TRY IT:
The entries underneath need to be duplicated exactly, with none omitted.

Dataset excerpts
******************************

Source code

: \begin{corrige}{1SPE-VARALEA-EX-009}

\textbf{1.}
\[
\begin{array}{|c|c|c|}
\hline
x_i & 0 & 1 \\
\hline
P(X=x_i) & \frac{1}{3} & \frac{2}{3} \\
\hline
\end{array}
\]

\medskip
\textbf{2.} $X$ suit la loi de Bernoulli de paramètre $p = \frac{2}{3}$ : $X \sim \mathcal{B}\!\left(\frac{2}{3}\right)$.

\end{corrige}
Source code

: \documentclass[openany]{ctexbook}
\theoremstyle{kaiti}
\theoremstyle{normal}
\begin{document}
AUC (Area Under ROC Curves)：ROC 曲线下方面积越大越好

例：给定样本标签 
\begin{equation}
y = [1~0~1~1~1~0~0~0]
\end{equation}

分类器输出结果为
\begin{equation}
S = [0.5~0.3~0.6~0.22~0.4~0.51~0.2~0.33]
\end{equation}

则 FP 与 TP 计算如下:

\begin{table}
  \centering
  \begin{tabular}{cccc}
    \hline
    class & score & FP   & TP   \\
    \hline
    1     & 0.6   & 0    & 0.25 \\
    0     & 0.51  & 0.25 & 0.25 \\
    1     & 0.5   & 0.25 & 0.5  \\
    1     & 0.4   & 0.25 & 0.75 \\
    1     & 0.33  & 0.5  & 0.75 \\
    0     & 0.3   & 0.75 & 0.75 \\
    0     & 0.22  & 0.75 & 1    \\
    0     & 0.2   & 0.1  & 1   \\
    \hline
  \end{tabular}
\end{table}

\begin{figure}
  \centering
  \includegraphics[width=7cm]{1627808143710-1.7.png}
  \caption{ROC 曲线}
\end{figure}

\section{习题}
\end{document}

******************************

FINAL ANSWER:
Source code

: \begin{corrige}{1SPE-VARALEA-EX-009}

\textbf{1.}
\[
\begin{array}{|c|c|c|}
\hline
x_i & 0 & 1 \\
\hline
P(X=x_i) & \frac{1}{3} & \frac{2}{3} \\
\hline
\end{array}
\]

\medskip
\textbf{2.} $X$ suit la loi de Bernoulli de paramètre $p = \frac{2}{3}$ : $X \sim \mathcal{B}\!\left(\frac{2}{3}\right)$.

\end{corrige}
Source code

: \documentclass[openany]{ctexbook}
\theoremstyle{kaiti}
\theoremstyle{normal}
\begin{document}
AUC (Area Under ROC Curves)：ROC 曲线下方面积越大越好

例：给定样本标签 
\begin{equation}
y = [1~0~1~1~1~0~0~0]
\end{equation}

分类器输出结果为
\begin{equation}
S = [0.5~0.3~0.6~0.22~0.4~0.51~0.2~0.33]
\end{equation}

则 FP 与 TP 计算如下:

\begin{table}
  \centering
  \begin{tabular}{cccc}
    \hline
    class & score & FP   & TP   \\
    \hline
    1     & 0.6   & 0    & 0.25 \\
    0     & 0.51  & 0.25 & 0.25 \\
    1     & 0.5   & 0.25 & 0.5  \\
    1     & 0.4   & 0.25 & 0.75 \\
    1     & 0.33  & 0.5  & 0.75 \\
    0     & 0.3   & 0.75 & 0.75 \\
    0     & 0.22  & 0.75 & 1    \\
    0     & 0.2   & 0.1  & 1   \\
    \hline
  \end{tabular}
\end{table}

\begin{figure}
  \centering
  \includegraphics[width=7cm]{1627808143710-1.7.png}
  \caption{ROC 曲线}
\end{figure}

\section{习题}
\end{document}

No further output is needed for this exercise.